* EXCERPTED DATA
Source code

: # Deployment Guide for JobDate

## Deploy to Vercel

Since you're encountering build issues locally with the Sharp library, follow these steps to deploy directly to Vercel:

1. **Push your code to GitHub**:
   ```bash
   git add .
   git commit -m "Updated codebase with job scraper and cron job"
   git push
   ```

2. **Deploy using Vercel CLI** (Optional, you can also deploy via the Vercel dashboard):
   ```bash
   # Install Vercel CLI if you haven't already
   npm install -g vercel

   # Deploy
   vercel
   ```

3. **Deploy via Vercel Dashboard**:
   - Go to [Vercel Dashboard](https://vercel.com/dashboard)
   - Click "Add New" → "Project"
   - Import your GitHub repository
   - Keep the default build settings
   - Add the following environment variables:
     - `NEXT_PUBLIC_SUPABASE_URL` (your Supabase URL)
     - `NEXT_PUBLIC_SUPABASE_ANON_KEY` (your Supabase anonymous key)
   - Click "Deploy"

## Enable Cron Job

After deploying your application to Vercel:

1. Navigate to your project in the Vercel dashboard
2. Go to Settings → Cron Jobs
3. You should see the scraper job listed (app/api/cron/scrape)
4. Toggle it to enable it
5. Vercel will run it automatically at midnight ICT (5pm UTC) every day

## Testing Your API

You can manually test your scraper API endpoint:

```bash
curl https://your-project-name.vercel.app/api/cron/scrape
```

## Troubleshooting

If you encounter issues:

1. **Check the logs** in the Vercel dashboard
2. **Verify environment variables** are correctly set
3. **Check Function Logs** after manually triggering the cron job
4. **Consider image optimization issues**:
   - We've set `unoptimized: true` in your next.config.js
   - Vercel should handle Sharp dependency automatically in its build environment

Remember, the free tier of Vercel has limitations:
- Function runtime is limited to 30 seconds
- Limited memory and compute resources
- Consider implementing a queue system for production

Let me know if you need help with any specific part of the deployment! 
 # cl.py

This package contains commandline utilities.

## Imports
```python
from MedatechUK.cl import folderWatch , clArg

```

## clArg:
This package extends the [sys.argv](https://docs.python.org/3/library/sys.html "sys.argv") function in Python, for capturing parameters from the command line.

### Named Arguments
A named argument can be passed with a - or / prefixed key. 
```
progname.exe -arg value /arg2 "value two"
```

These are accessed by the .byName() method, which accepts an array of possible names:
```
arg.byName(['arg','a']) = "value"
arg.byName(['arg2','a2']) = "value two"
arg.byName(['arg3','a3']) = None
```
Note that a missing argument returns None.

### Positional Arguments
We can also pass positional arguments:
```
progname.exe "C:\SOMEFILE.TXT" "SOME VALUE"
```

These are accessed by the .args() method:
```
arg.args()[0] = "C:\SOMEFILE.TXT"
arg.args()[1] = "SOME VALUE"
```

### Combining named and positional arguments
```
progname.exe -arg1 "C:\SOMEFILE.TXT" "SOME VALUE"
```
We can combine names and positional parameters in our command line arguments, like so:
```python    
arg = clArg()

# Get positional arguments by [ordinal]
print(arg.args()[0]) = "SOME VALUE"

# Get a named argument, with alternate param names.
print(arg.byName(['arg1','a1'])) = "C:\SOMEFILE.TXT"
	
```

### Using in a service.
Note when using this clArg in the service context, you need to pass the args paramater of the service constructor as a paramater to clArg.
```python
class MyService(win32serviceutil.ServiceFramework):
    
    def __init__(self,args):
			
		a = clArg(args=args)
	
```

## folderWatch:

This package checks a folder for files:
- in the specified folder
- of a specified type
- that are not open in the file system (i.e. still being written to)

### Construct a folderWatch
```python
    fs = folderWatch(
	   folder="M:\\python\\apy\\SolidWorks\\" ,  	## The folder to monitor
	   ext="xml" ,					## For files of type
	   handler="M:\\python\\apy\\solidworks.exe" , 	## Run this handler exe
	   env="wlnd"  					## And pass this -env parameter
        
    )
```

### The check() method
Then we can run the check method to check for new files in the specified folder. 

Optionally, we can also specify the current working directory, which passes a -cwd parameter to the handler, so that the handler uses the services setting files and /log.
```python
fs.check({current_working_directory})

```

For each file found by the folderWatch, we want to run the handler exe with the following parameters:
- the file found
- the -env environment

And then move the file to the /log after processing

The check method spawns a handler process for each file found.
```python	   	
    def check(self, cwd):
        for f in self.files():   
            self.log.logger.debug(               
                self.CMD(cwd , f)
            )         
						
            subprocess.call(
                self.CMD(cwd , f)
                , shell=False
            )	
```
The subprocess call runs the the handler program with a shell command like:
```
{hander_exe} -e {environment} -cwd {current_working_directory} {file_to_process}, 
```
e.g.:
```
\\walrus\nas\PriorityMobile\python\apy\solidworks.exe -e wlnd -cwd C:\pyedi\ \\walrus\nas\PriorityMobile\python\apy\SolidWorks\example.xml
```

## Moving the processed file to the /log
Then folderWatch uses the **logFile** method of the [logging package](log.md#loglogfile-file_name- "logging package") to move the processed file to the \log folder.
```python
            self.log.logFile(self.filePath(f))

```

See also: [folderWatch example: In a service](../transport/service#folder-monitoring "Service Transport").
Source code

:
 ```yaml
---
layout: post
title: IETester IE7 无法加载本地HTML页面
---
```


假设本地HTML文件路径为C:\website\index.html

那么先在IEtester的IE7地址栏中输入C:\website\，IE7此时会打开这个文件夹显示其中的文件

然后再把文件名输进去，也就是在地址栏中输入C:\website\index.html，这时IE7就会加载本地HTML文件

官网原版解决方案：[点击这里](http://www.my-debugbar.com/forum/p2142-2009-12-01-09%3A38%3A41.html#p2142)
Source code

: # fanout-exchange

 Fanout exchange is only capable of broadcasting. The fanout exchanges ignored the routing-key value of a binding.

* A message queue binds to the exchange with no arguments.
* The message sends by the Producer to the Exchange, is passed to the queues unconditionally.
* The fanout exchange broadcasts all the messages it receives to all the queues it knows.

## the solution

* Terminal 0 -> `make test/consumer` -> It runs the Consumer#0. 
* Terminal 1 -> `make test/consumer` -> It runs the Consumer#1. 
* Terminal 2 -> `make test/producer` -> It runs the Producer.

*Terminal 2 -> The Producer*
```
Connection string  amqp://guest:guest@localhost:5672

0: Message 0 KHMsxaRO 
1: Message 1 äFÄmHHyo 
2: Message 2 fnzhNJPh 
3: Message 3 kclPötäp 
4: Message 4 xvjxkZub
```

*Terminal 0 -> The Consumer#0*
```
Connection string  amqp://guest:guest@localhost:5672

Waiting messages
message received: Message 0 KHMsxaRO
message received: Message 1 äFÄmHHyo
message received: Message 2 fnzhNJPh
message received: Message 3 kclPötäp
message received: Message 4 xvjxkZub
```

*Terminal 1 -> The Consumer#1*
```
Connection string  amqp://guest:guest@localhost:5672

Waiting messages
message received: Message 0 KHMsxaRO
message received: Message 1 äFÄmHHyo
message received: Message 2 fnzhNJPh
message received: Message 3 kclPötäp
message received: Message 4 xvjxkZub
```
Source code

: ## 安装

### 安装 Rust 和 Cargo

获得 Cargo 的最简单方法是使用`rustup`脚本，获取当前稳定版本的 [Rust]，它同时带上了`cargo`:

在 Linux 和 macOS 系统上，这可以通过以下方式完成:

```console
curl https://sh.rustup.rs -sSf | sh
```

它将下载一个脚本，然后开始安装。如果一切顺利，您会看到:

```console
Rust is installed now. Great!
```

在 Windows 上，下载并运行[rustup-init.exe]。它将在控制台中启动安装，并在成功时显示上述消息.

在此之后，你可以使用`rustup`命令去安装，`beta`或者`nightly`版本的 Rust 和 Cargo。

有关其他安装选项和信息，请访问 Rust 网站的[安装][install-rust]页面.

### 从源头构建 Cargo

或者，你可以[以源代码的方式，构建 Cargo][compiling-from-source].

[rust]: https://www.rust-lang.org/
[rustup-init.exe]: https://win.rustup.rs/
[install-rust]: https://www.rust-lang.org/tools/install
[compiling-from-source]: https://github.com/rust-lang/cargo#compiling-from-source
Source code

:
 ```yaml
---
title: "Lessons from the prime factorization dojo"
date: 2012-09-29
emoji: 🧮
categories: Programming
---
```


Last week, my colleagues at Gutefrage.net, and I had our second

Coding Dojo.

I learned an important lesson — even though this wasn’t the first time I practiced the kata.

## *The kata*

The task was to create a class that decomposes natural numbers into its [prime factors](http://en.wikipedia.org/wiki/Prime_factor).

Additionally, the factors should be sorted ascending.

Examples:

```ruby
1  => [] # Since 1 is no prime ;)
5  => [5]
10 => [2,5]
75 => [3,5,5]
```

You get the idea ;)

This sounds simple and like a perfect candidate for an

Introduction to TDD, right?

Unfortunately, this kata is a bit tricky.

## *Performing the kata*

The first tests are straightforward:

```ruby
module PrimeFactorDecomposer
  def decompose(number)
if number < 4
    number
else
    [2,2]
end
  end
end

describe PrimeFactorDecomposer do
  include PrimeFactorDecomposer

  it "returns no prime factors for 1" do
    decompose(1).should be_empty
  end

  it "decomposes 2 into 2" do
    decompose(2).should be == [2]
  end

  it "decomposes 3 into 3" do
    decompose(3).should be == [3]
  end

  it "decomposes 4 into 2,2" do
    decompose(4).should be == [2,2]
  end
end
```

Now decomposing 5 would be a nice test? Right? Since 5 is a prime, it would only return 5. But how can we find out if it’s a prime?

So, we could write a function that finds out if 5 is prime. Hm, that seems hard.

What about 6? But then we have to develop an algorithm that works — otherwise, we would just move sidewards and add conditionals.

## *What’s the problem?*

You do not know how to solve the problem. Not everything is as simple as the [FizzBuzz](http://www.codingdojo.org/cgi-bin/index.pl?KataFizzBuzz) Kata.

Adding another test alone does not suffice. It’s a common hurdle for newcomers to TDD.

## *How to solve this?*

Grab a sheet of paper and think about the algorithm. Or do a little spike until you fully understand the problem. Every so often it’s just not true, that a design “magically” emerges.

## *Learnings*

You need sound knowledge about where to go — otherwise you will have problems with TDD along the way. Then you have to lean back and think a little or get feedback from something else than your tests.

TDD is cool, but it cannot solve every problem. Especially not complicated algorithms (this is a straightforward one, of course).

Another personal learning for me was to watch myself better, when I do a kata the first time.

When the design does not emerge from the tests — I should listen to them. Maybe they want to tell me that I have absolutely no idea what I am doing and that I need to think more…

* GOAL OF THE EXERCISE
Reproduce only the lines above, starting at the line with "- Limited memory and compute resources" and ending at the line with "Note when using", exactly as written.

* SOLUTION TO THIS EXERCISE
- Limited memory and compute resources
- Consider implementing a queue system for production

Let me know if you need help with any specific part of the deployment! 
 # cl.py

This package contains commandline utilities.

## Imports
```python
from MedatechUK.cl import folderWatch , clArg

```

## clArg:
This package extends the [sys.argv](https://docs.python.org/3/library/sys.html "sys.argv") function in Python, for capturing parameters from the command line.

### Named Arguments
A named argument can be passed with a - or / prefixed key. 
```
progname.exe -arg value /arg2 "value two"
```

These are accessed by the .byName() method, which accepts an array of possible names:
```
arg.byName(['arg','a']) = "value"
arg.byName(['arg2','a2']) = "value two"
arg.byName(['arg3','a3']) = None
```
Note that a missing argument returns None.

### Positional Arguments
We can also pass positional arguments:
```
progname.exe "C:\SOMEFILE.TXT" "SOME VALUE"
```

These are accessed by the .args() method:
```
arg.args()[0] = "C:\SOMEFILE.TXT"
arg.args()[1] = "SOME VALUE"
```

### Combining named and positional arguments
```
progname.exe -arg1 "C:\SOMEFILE.TXT" "SOME VALUE"
```
We can combine names and positional parameters in our command line arguments, like so:
```python    
arg = clArg()

# Get positional arguments by [ordinal]
print(arg.args()[0]) = "SOME VALUE"

# Get a named argument, with alternate param names.
print(arg.byName(['arg1','a1'])) = "C:\SOMEFILE.TXT"
	
```

### Using in a service.
Note when using this clArg in the service context, you need to pass the args paramater of the service constructor as a paramater to clArg.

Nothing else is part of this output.